Bankitalia completa il quadro
Anna Maria Tarantola, vicedirettore generale di Bankitalia, parlando a Genova a un convegno su “La famiglia un pilastro per l’economia del Paese”, ha affermato che tra il 2008 e il 2009 il reddito delle famiglie è crollato, con introiti che si sono ridotti del quattro per cento. Il tutto in un momento i cui, a causa della crisi economica, 480mila di quelle stesse famiglie sono dovute intervenire per sostenere «almeno un figlio convivente che aveva perso il lavoro». Insomma, sono state due volte bastonate, una prima perché hanno visto le loro entrate diminuire, una seconda perché sono state chiamate a fare da ammortizzatore sociale proprio mentre erano più in difficoltà. In quella occasione hanno dato fondo alla ricchezza, finanziaria e reale, accumulata negli anni precedenti, ma adesso, tenute in scacco dalle stangate di Monti, che cosa faranno? Certo, avranno più difficoltà a fare da ammortizzatore in un Paese dove lo Stato è spesso assente o latitante.

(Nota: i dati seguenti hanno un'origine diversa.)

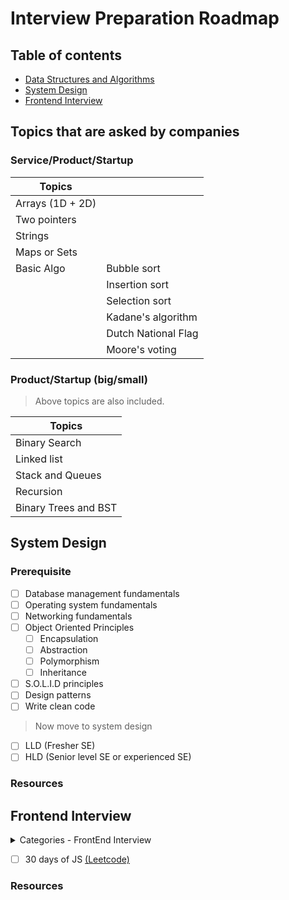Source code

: # Interview Preparation Roadmap

## Table of contents

- [Data Structures and Algorithms](#topics-that-are-asked-by-companies)
- [System Design](#system-design)
- [Frontend Interview](#frontend-interview)

## Topics that are asked by companies

### Service/Product/Startup

| Topics           |                     |
| ---------------- | ------------------- |
| Arrays (1D + 2D) |                     |
| Two pointers     |                     |
| Strings          |                     |
| Maps or Sets     |                     |
| Basic Algo       | Bubble sort         |
|                  | Insertion sort      |
|                  | Selection sort      |
|                  | Kadane's algorithm  |
|                  | Dutch National Flag |
|                  | Moore's voting      |

### Product/Startup (big/small)

> Above topics are also included.

| Topics               |
| -------------------- |
| Binary Search        |
| Linked list          |
| Stack and Queues     |
| Recursion            |
| Binary Trees and BST |

## System Design

### Prerequisite

- [ ] Database management fundamentals
- [ ] Operating system fundamentals
- [ ] Networking fundamentals
- [ ] Object Oriented Principles
  - [ ] Encapsulation
  - [ ] Abstraction
  - [ ] Polymorphism
  - [ ] Inheritance
- [ ] S.O.L.I.D principles
- [ ] Design patterns
- [ ] Write clean code

> Now move to system design

- [ ] LLD (Fresher SE)
- [ ] HLD (Senior level SE or experienced SE)

### Resources

## Frontend Interview

<details>
<summary>Categories - FrontEnd Interview</summary>

- [ ] Coding questions
  - [ ] Conceptual questions
  - [ ] JavaScript coding challenge
- [ ] UI Tech coding
- [ ] System Design

</details>

- [ ] 30 days of JS [(Leetcode)](https://leetcode.com/studyplan/30-days-of-javascript/)

### Resources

Tra tasse e disoccupazione
È evidente, infatti, che da allora i redditi non si sono in alcun modo ripresi. Anzi, hanno avuto problemi perfino a tenere il passo con l’inflazione, mentre i contratti si sono rinnovati con il contagocce, la finanza pubblica ha tirato il freno, la disoccupazione è aumentata, migliaia di imprese hanno chiuso, le tasse ci hanno regalato il triste primato di una pressione impositiva che ufficialmente viaggia oltre il 45 per cento ma, nei fatti, ha superato il 50, perché sono in molti a sottrarsi, in tutto o in parte, alle grinfie del fisco. Al danno, quindi, si unisce anche la beffa. La società si mantiene sperequata e alcuni piccoli imprenditori, ridotti alla disperazione (stanno diventando qualche cosa di più di un fatto episodico) non trovano nulla di meglio che togliersi la vita.